Harsh Chinese Crackdown Coming in Xinjiang

by Willy Lam
15 August 2008

Once the troublesome
Olympic Games are out of the way, steel will rain on China’s rebellious regions

Chinese Communist Party and military authorities are set to launch an all-out, life-and-death struggle against underground, “splittist” elements in Xinjiang, whose three attacks against security personnel this month resulted in the death of 20 police and officers of the People’s Armed Police.

Diplomatic sources in the Chinese capital said the enhanced military action would begin immediately after the Olympics end on the 24th, when the world’s attention will no longer be focused on China’s human rights record, including its shabby treatment of the Uighur minorities in the Xinjiang Autonomous Region.

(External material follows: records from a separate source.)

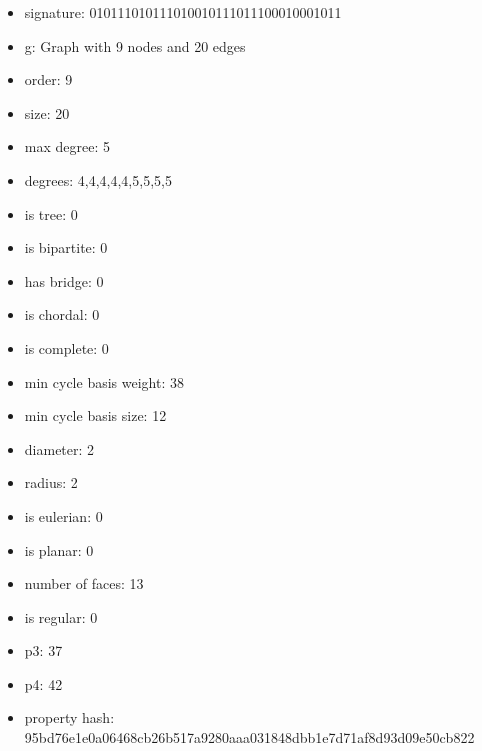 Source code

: \newpage
\begin{figure}
\end{figure}
\begin{itemize}
\item signature: 010111010111010010111011100010001011
\item g: Graph with 9 nodes and 20 edges
\item order: 9
\item size: 20
\item max degree: 5
\item degrees: 4,4,4,4,4,5,5,5,5
\item is tree: 0
\item is bipartite: 0
\item has bridge: 0
\item is chordal: 0
\item is complete: 0
\item min cycle basis weight: 38
\item min cycle basis size: 12
\item diameter: 2
\item radius: 2
\item is eulerian: 0
\item is planar: 0
\item number of faces: 13
\item is regular: 0
\item p3: 37
\item p4: 42
\item property hash: 95bd76e1e0a06468cb26b517a9280aaa031848dbb1e7d71af8d93d09e50cb822
\end{itemize}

The political fortunes of President Hu Jintao’s faction are at stake. Since disturbances began to intensify in Tibet and Xinjiang early this year, Hu cronies running western China, including the Xinjiang Autonomous Region Party Secretary Wang Liqun and Tibet Party Secretary Zhang Qingli, have come in for criticism by other CCP factions for failing to do a good job in maintaining stability in the two flashpoint regions.

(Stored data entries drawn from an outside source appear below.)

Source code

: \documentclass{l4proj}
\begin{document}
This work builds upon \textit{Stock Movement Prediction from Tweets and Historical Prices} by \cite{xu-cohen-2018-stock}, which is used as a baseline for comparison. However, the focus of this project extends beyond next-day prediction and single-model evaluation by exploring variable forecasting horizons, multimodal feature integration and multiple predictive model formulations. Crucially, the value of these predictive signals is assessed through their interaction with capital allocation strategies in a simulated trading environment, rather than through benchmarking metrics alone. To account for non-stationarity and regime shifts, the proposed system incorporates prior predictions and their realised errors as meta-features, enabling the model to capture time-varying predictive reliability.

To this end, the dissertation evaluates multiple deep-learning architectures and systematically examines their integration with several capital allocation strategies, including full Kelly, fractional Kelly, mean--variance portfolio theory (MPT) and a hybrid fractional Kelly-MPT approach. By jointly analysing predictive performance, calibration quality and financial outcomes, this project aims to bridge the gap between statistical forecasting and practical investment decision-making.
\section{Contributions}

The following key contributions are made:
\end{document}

In the Chinese tradition, cadres under fire for failing to maintain law and order will normally opt for hawkish and draconian measures so as to demonstrate their toughness as well as “political resoluteness.” Given that Wang’s and Zhang’s jobs are on the line, they would seem to have ample reason to use whatever firepower they could muster to obliterate bitter foes among the ethnic minorities.

The call to arms was issued August 13 by Politburo member and Xinjiang region secretary Wang, Hu’s protégé. In language that recalls the excesses of the Cultural Revolution (1966-76), Wang said in a meeting with local cadres and military officials that the CCP’s war against the “three evil forces” – or groups advocating terrorism, separatism and religious extremism – would be “a struggle unto death… that will remain long-term, severe and convoluted.”

Wang also hinted that there was no room for compromise or for a non-military settlement of the differences between Beijing and these “enemy forces.” The Politburo stalwart told his comrades that military and police forces must “seize the initiative in attacking, hit them [the enemies] wherever they show up, and undertake pre-emptive strikes” so as to deny the three evil forces opportunities to re-group.

Recent party documents on the “next stage of struggle” against the “three evil forces” have underscored the significance of a kind of responsibility system for PLA, PAP and ordinary police officers. This means that military and police officers must ensure that areas under their jurisdiction be free of underground separatist or extremist bases. And if trouble or quasi-terrorist activities occur in a certain city, town or county, responsible cadres or officers are to be fired or demoted immediately.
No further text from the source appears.